Reviewers will provide an overall impact score to reflect their assessment of the likelihood for the project to exert a sustained, powerful influence on the research field(s) involved, in consideration of the following review criteria and additional review criteria (as applicable for the project proposed).
Reviewers will consider each of the review criteria below in the determination of scientific merit, and give a separate score for each. An application does not need to be strong in all categories to be judged likely to have major scientific impact. For example, a project that by its nature is not innovative may be essential to advance a field.
Does the proposed Center address the needs of the project that it will serve? Is the scope of activities proposed for the Center appropriate to meet those needs? Will successful completion of the aims bring unique advantages or capabilities to the research resource?
Specific to this FOA:
Is there convincing evidence that the proposed plan for the Center will stimulate understanding and utilization of the principles of rigorous biomedical research by creating a harmonized, user-friendly, effective, and freely accessible resource? How well does the proposed educational resource address the needs of the scientific community? Is there strong potential for the proposed educational resource to measurably improvescientific research and training?
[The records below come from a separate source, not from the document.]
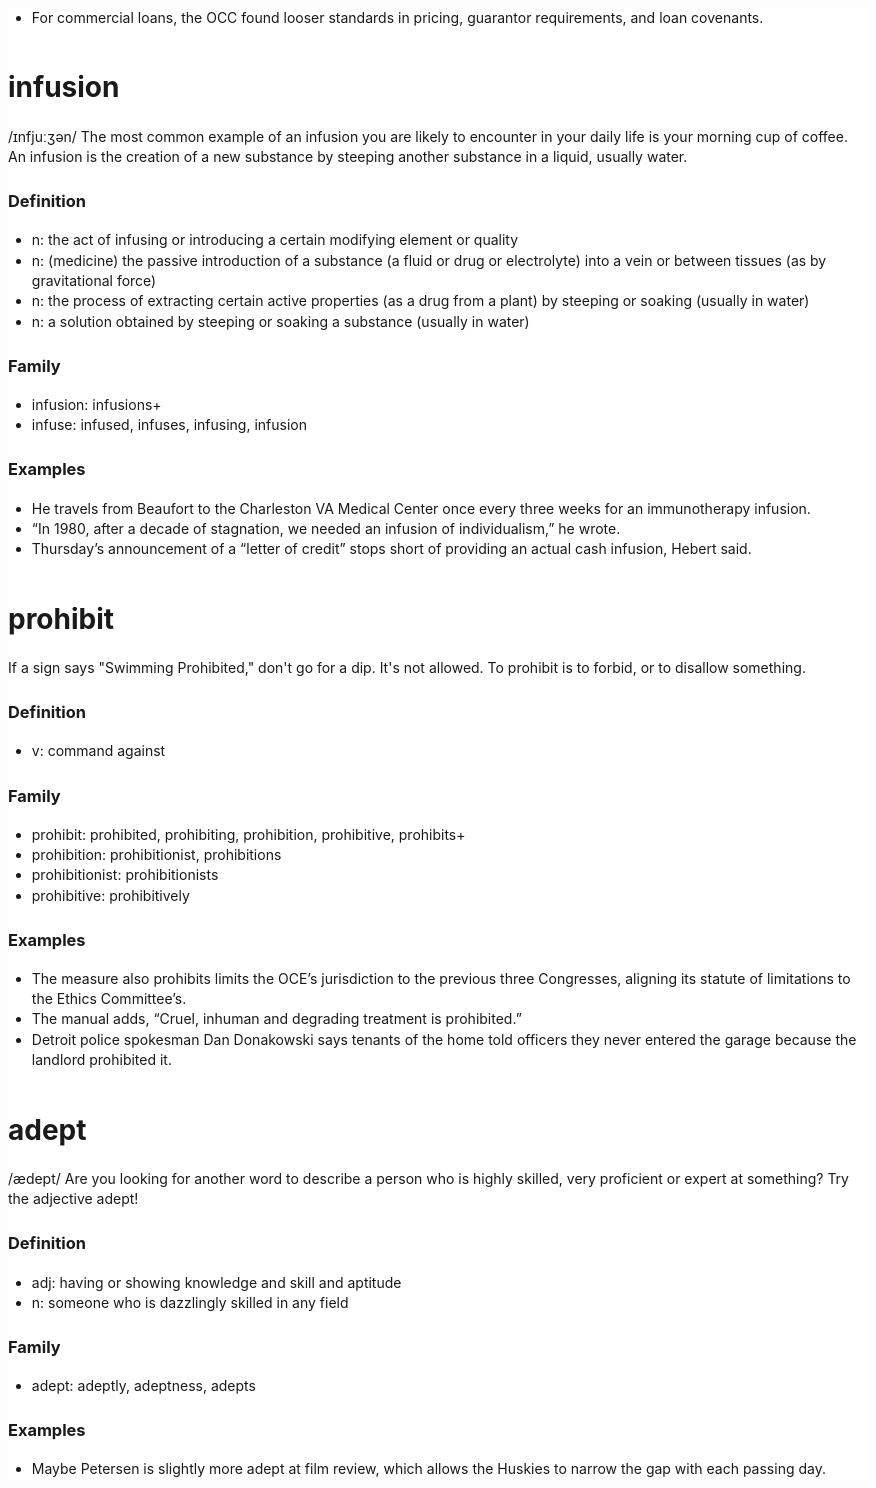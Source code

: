 - For commercial loans, the OCC found looser standards in pricing, guarantor requirements, and loan covenants.

# infusion
/ɪnfjuːʒən/ 
The most common example of an infusion you are likely to encounter in your daily life is your morning cup of coffee. An infusion is the creation of a new substance by steeping another substance in a liquid, usually water.
### Definition
- n: the act of infusing or introducing a certain modifying element or quality
- n: (medicine) the passive introduction of a substance (a fluid or drug or electrolyte) into a vein or between tissues (as by gravitational force)
- n: the process of extracting certain active properties (as a drug from a plant) by steeping or soaking (usually in water)
- n: a solution obtained by steeping or soaking a substance (usually in water)
### Family
- infusion: infusions+
- infuse: infused, infuses, infusing, infusion
### Examples
- He travels from Beaufort to the Charleston VA Medical Center once every three weeks for an immunotherapy infusion.
- “In 1980, after a decade of stagnation, we needed an infusion of individualism,” he wrote.
- Thursday’s announcement of a “letter of credit” stops short of providing an actual cash infusion, Hebert said.

# prohibit
If a sign says "Swimming Prohibited," don't go for a dip. It's not allowed. To prohibit is to forbid, or to disallow something.
### Definition
- v: command against
### Family
- prohibit: prohibited, prohibiting, prohibition, prohibitive, prohibits+
- prohibition: prohibitionist, prohibitions
- prohibitionist: prohibitionists
- prohibitive: prohibitively
### Examples
- The measure also prohibits limits the OCE’s jurisdiction to the previous three Congresses, aligning its statute of limitations to the Ethics Committee’s.
- The manual adds, “Cruel, inhuman and degrading treatment is prohibited.”
- Detroit police spokesman Dan Donakowski says tenants of the home told officers they never entered the garage because the landlord prohibited it.

# adept
/ædept/ 
Are you looking for another word to describe a person who is highly skilled, very proficient or expert at something? Try the adjective adept!
### Definition
- adj: having or showing knowledge and skill and aptitude
- n: someone who is dazzlingly skilled in any field
### Family
- adept: adeptly, adeptness, adepts
### Examples
- Maybe Petersen is slightly more adept at film review, which allows the Huskies to narrow the gap with each passing day.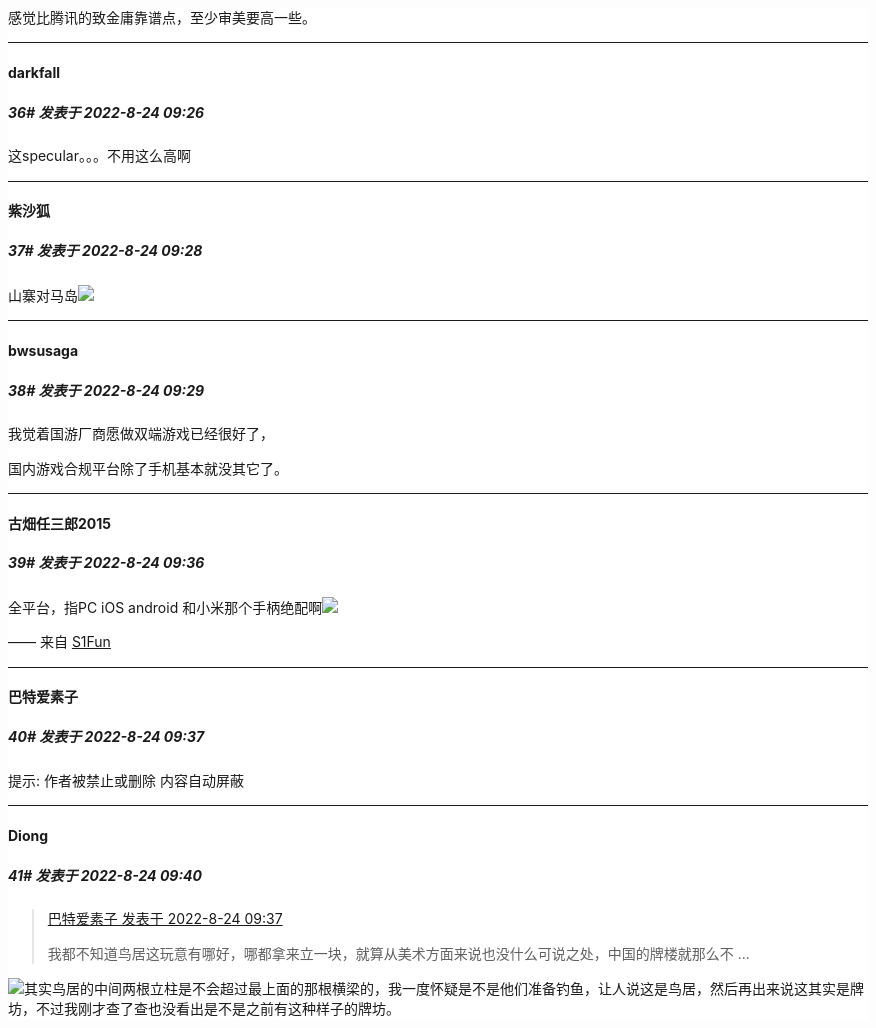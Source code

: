 感觉比腾讯的致金庸靠谱点，至少审美要高一些。

*****

####  darkfall  
##### 36#       发表于 2022-8-24 09:26

这specular。。。不用这么高啊

*****

####  紫沙狐  
##### 37#       发表于 2022-8-24 09:28

山寨对马岛<img src="https://static.saraba1st.com/image/smiley/face2017/067.png" referrerpolicy="no-referrer">

*****

####  bwsusaga  
##### 38#       发表于 2022-8-24 09:29

我觉着国游厂商愿做双端游戏已经很好了，

国内游戏合规平台除了手机基本就没其它了。

*****

####  古畑任三郎2015  
##### 39#       发表于 2022-8-24 09:36

全平台，指PC iOS android
和小米那个手柄绝配啊<img src="https://static.saraba1st.com/image/smiley/face2017/067.png" referrerpolicy="no-referrer">

—— 来自 [S1Fun](https://s1fun.koalcat.com)

*****

####  巴特爱素子  
##### 40#       发表于 2022-8-24 09:37

提示: 作者被禁止或删除 内容自动屏蔽


*****

####  Diong  
##### 41#       发表于 2022-8-24 09:40

<blockquote><a href="httphttps://bbs.saraba1st.com/2b/forum.php?mod=redirect&amp;goto=findpost&amp;pid=57193655&amp;ptid=2088649" target="_blank">巴特爱素子 发表于 2022-8-24 09:37</a>

我都不知道鸟居这玩意有哪好，哪都拿来立一块，就算从美术方面来说也没什么可说之处，中国的牌楼就那么不 ...</blockquote>
<img src="https://static.saraba1st.com/image/smiley/face2017/100.png" referrerpolicy="no-referrer">其实鸟居的中间两根立柱是不会超过最上面的那根横梁的，我一度怀疑是不是他们准备钓鱼，让人说这是鸟居，然后再出来说这其实是牌坊，不过我刚才查了查也没看出是不是之前有这种样子的牌坊。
Are the PD(s)/PI(s) and other personnel well-suited to their roles in the Center? Do they have appropriate experience and training, and have they demonstrated experience and an ongoing record of accomplishments in developing and managing digital interfaces and implementing effective educational approaches? Do the applicants demonstrate significant experience and success with coordinating collaborative educational technology development, designing user-friendly web-based applications, evaluating educational impact, and serving the needs of the biomedical research community? If the Center is multi-PD/PI, do the applicants have complementary and integrated expertise and skills; are their leadership approach, governance, plans for conflict resolution, and organizational structure appropriate for the Center? Does the applicant have experience overseeing selection and management of subawards, if needed?
Specific to this FOA:
To what extent are the PD(s)/PI(s) committed to the Center and the principles of free and open sharing of research resources for training and education? Does the Center have appropriate expertise in digital platform or educational technology development, multi-media production, pedagogy and other educational approaches, laboratory-based biomedical research, development and evaluation of educational programs, and coordination of complex projects? Does Center leadership have adequate expertise in producing engaging and effective educational products? How are a diversity of perspectives represented in the Center leadership and team? Are the PD(s)/PI(s) poised to provide effective leadership to the entire project, including through coordination of Center expertise and collaboration and partnership with external stakeholders including government, academic institutions, research scientists, trainees, educators, non-profit organizations, and software and technology experts?
Does the application propose novel organizational concepts, management strategies, or technology in coordinating the research resource the Center will develop? Are the concepts, strategies, or technology novel to one type of research program or applicable in a broad sense? Is a refinement, improvement, or new application of organizational concepts, management strategies, or technology proposed?
Specific to this FOA:
To what extent does the proposed Center employ technical and/or conceptual innovation(s) for the production and sharing of the educational resource on the principles of rigorous research? How well will the proposed Center employ novel approaches and technologies, unique or novel collaborations, and innovative approaches to fostering relationships between educational technology experts and the broader biomedical research community? Will the educational resource be innovative and novel? Is there a high likelihood that the educational resource proposed will remain nimble and scientifically current to the greatest extent possible, given rapid advances in scientific research, educational approaches, and information technologies?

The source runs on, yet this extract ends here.